◆ **Aim of the task**: Take every line in the entries that includes the word "small" and copy it.

◆ **Material for this exercise**:
----
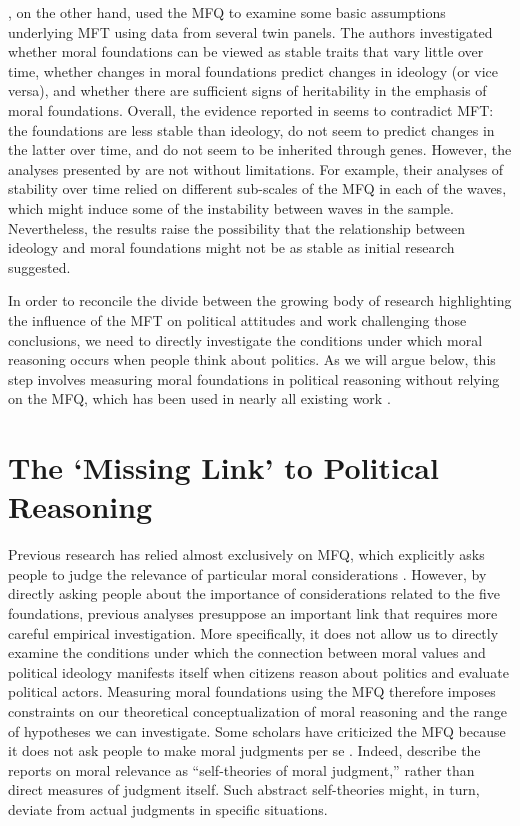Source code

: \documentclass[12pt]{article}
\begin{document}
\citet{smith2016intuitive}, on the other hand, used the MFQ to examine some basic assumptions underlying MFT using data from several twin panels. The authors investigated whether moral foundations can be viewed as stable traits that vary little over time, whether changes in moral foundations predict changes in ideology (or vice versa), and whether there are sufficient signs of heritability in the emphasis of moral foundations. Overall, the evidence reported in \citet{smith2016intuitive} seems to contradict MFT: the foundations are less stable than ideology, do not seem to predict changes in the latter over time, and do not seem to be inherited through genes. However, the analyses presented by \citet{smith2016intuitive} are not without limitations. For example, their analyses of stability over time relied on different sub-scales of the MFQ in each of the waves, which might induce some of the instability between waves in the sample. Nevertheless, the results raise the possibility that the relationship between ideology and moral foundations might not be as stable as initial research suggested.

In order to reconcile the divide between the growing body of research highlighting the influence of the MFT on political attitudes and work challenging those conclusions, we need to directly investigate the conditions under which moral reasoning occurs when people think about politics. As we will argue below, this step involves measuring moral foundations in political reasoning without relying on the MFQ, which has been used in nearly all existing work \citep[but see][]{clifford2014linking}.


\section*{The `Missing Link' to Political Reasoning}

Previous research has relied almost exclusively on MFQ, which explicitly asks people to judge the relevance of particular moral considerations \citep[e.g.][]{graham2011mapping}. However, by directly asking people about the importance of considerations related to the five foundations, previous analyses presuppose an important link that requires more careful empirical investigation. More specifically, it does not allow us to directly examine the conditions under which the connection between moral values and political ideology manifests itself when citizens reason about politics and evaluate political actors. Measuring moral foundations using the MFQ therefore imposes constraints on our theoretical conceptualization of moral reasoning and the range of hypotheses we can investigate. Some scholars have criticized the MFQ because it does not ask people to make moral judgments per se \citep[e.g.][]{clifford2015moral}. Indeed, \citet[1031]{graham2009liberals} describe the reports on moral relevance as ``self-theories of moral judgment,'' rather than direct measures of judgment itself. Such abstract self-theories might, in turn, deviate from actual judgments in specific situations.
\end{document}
----
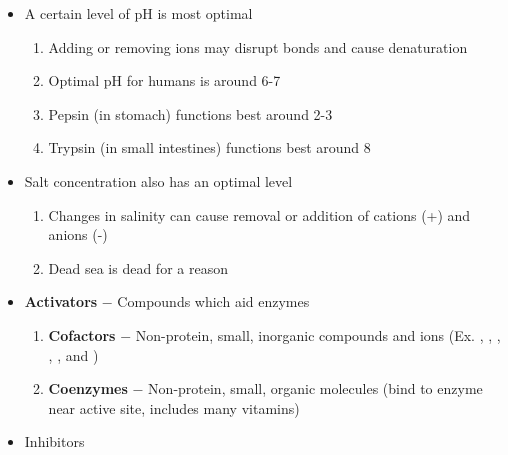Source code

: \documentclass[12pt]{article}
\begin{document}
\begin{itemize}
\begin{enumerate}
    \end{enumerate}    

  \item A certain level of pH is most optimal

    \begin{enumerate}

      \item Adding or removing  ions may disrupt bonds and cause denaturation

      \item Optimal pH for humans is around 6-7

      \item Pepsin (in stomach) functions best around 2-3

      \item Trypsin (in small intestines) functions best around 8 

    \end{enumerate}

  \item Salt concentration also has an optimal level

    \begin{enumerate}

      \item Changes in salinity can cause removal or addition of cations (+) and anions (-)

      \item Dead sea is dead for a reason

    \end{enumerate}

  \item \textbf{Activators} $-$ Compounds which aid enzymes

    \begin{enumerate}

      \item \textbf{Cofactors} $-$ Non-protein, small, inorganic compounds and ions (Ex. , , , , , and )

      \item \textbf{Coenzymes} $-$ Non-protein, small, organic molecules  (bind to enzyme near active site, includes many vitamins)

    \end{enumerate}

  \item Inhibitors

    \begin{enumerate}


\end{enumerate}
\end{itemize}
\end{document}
----
◆ **Task answer**:
      \item Trypsin (in small intestines) functions best around 8 
      \item \textbf{Cofactors} $-$ Non-protein, small, inorganic compounds and ions (Ex. , , , , , and )
      \item \textbf{Coenzymes} $-$ Non-protein, small, organic molecules  (bind to enzyme near active site, includes many vitamins)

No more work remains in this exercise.